Graph recommended settings

General:

  • ...

Metrics:

  • Remember to use .rate, when querying Statsd counters from Graphite. Never use count or sum. (Why: Graphite#Extended properties.)
  • Preferred scale for counters is per second, and otherwise per minute.
  • For timing metrics, prefer plotting the max (Statsd: upper). Otherwise, consider p99 or p75. Avoid lower percentiles, medians, or mean averages. (Why: Measuring load times.)
  • Prefer minimal or no aggregations in queries. If aggregation is applied, be sure to clearly indicate this in the legend. You can use the alias function to describe how the value is produced.

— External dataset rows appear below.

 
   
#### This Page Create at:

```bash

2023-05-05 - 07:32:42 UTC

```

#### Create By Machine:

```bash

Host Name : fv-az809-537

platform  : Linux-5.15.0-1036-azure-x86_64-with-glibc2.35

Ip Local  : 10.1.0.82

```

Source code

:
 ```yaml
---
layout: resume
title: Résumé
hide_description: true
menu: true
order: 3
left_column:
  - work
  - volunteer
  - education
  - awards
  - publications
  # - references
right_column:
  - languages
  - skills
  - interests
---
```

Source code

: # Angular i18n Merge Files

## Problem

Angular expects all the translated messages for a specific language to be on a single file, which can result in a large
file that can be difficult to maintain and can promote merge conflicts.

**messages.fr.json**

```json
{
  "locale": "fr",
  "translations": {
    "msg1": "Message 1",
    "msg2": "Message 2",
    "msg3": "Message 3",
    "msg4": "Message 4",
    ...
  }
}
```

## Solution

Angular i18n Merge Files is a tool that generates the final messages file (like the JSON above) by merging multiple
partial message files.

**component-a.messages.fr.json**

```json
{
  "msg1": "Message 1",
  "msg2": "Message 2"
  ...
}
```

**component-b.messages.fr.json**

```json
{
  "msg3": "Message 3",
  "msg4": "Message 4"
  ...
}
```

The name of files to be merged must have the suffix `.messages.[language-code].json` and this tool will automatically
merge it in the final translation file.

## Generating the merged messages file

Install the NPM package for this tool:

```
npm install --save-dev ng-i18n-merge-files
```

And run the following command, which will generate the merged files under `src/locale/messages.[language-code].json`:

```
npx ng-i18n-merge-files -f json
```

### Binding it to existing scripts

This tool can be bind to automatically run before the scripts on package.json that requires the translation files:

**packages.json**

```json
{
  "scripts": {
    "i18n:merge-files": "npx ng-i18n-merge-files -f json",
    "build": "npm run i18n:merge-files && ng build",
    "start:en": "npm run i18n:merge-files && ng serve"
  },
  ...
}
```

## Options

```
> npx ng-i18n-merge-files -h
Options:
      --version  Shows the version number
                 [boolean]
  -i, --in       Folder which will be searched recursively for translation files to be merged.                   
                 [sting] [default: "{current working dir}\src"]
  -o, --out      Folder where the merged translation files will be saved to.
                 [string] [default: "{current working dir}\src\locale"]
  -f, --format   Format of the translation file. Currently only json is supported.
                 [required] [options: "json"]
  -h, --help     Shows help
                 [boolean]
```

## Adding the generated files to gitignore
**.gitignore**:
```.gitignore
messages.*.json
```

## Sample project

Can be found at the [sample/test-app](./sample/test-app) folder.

For example, frontend.navtiming2.responseStart.mobile.p75 | movingAverage (24h) | alias("responseStart.mobile.p75 | movingAverage (24h)"). Notice how the movingAverage is specified both as actual query function and as text for the alias function.

Axes:

  • Always include a Left Y-axis on graph panels.
  • Unit: Set this correctly for timing metrics and percentages. For counters, we typically use the "short" notation.
  • Label: Use this to document the scale of counting metrics (e.g. "rate per minute"). The label is usually left blank for timing metrics.
  • Min/Max: Usually left to auto. For percentage graphs that can't exceed 100%, do set a max of 100% to avoid the automatic margin expansion to 120%.

Legend:

  • ..

Display:

  • Draw Mode: Bars or Lines.
  • Line width: 1. Line fill: 1.
  • Tooltip: All series. If the graph contains more than a dozen metrics, use Single instead.
  • Null value: null. (Setting this to Continuous or Zero almost always causes issues, eventually.)

Graph with alert rules

  • .. (TODO: Info thing.)
  • .. (TODO: threshold thing.)

Graph with many metrics

When plotting more than a dozen metrics with the intent to understand distribution, it is recommended to create a stacked bar chart (not a line graph). Like so:

  • Display: Set Drawing mode to Bars, and enable Stacking mode. Ensure the hover value is stacked "individually".
  • Legend: Hide the legend (its too growded). Alternatively, show as scrollable table to the right.

Alert rules

  • Evaluate every: 15 min.
  • Query condition: Range for last 15min or 1h, until now-5min.
  • If no data or all nulls: Alerting. (This helps detect when the underlying service may be down or broken. We used to ignore this due to a bug in Graphite, but as of January 2019 we're trying it again.)
  • If error or timeout: Keep Last State. (Graphite often times out; when using Prometheus consider Alerting on errors.)